Robust perception under poor lighting, shadows, and adverse weather remains a core barrier to deploying autonomous vehicles in logistics—where 24/7 operations demand reliability. Semantic segmentation, the pixel-level classification of road elements, often fails when fixed sensor fusion strategies propagate noise from one modality across the network. A new framework called CLARITY, described in a research paper on arXiv, addresses this by using language guidance to dynamically adjust how visual and thermal data are combined, achieving new state-of-the-art accuracy on a benchmark dataset.
The Illumination Challenge in Autonomous Logistics
Autonomous trucks and delivery robots must operate at night, in tunnels, or under overcast skies. According to the paper, existing RGB-Thermal fusion methods apply static fusion strategies uniformly across all conditions, allowing modality-specific noise to propagate throughout the network. This uniform approach causes errors when one sensor is degraded—for example, a camera blinded by glare while the thermal sensor remains reliable.

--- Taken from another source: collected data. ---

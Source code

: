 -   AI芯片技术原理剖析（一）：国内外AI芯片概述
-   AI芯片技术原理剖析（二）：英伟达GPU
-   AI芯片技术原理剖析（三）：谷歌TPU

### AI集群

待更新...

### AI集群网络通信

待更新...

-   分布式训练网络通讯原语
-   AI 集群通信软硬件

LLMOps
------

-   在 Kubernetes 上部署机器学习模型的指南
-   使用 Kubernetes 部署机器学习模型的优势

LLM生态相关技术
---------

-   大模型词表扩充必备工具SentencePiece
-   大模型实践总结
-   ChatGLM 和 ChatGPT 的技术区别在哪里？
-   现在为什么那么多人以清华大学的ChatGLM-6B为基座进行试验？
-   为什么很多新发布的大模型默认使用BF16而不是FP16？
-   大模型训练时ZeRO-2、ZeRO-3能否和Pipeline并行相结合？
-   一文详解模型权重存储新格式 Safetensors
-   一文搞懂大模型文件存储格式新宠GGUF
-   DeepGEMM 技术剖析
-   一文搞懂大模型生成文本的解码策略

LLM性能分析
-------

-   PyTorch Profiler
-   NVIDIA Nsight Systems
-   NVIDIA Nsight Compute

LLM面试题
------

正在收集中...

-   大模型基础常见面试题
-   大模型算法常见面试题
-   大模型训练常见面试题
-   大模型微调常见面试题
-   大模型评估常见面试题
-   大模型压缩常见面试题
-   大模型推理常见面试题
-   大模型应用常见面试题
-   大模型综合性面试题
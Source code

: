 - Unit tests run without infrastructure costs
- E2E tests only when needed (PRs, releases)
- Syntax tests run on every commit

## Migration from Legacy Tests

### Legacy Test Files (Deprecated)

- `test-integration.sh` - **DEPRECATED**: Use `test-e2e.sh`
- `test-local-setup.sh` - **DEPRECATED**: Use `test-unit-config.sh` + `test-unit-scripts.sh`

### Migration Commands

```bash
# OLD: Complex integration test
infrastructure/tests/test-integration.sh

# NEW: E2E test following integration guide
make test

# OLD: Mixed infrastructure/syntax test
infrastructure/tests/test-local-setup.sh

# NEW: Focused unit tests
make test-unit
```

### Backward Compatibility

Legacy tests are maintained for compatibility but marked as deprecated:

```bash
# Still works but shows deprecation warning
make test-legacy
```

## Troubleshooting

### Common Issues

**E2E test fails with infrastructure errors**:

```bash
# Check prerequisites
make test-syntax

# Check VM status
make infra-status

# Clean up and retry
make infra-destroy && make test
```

The authors report that CLARITY overcomes this by dynamically adapting its fusion strategy to the detected scene condition.
CLARITY: Language-Guided Dynamic Fusion
CLARITY (a name derived from the paper's methodology) is guided by vision-language model (VLM) priors. The network learns to modulate each modality's contribution based on the illumination state while leveraging object embeddings for segmentation. Two novel mechanisms are introduced:
- A mechanism that preserves valid dark-object semantics that prior noise-suppression methods incorrectly discard.
- A hierarchical decoder that enforces structural consistency across scales to sharpen boundaries on thin objects.
These components allow the framework to treat different regions of the image differently, rather than applying one fusion policy to the entire scene.
State-of-the-Art Results on MFNet
Experiments were conducted on the MFNet dataset, a standard benchmark for RGB-Thermal road scene segmentation. CLARITY established a new state-of-the-art (SOTA) with the following metrics:
| Metric | Value |
|---|---|
| Mean Intersection over Union (mIoU) | 62.3% |
| Mean Accuracy (mAcc) | 77.5% |
These results represent a significant improvement over prior methods that use static fusion. The paper does not disclose exact comparisons but states the method sets a new SOTA.
Implications for Enterprise Autonomous Deployment
For logistics companies investing in autonomous fleets—whether long-haul trucks or last-mile delivery bots—the ability to accurately segment road scenes under varied illumination directly reduces the risk of perception failures. While the research is still at the academic stage, the techniques described could be integrated into commercial autonomy stacks. The use of language models (VLM priors) to guide sensor fusion is a novel approach that may influence how perception systems are designed for robust all-weather operation. The paper's authors, including Reddy, Ruturaj, Barua, Hrishav Bakul, Loo, Junn Yong, Nguyen, Thanh Thi, and Krishnasamy, Ganesh, have not announced any commercial partnerships, but the code and methodologies are expected to be shared via arXiv.